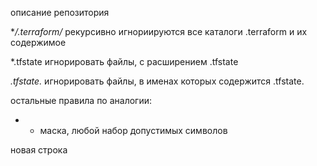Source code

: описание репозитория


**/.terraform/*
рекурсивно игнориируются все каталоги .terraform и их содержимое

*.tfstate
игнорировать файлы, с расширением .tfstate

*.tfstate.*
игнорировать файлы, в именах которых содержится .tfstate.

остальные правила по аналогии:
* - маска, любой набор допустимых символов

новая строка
* * *
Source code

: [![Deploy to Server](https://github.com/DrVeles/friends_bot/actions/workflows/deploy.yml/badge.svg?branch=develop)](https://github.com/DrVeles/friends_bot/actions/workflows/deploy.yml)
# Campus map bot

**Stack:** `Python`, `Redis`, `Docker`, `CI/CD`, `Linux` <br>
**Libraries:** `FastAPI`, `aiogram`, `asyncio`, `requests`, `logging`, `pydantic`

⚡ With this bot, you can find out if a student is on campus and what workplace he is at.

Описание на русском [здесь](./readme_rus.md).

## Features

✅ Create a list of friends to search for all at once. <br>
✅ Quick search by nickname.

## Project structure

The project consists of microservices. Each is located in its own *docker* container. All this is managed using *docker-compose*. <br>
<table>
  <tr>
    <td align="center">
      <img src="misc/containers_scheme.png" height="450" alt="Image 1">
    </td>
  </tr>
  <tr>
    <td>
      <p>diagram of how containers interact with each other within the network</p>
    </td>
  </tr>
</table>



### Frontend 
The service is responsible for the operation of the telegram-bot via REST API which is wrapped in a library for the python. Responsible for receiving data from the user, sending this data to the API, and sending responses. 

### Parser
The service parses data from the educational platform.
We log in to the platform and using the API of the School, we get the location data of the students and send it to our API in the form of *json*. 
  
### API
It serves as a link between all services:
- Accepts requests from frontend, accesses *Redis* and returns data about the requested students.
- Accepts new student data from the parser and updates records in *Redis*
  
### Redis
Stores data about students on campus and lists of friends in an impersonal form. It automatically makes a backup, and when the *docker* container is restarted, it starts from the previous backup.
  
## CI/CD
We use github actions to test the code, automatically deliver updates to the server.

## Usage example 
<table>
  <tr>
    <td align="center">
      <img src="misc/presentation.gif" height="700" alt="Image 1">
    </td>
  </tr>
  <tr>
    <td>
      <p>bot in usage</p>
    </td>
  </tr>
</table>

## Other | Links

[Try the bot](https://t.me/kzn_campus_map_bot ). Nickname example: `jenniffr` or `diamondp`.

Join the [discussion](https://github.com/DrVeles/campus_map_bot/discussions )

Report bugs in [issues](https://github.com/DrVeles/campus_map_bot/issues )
---
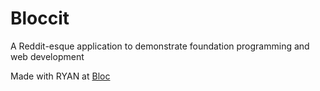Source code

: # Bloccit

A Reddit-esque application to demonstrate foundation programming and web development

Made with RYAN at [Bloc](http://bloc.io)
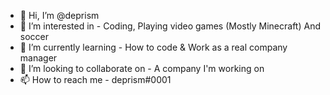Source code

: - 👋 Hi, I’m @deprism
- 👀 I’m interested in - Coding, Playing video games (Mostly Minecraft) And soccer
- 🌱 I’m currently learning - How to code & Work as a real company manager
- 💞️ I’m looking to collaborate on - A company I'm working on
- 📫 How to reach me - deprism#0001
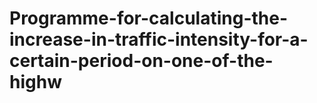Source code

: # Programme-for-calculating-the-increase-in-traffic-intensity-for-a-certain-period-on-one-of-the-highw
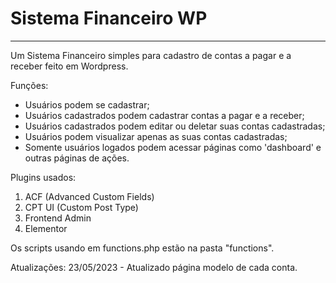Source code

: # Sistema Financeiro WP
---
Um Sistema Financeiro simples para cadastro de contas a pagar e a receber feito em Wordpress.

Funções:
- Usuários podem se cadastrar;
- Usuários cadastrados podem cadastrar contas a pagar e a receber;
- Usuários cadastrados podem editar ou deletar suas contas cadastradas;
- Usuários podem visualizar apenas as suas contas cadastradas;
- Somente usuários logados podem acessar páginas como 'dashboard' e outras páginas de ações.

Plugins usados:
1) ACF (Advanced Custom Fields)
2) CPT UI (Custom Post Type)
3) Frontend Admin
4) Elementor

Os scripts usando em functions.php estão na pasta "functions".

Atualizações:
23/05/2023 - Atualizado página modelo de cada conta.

● WHAT IS BEING ASKED
Provide the count of lines in the entries above that hold the word "misc", and leave out everything else.

● EXERCISE RESULT
2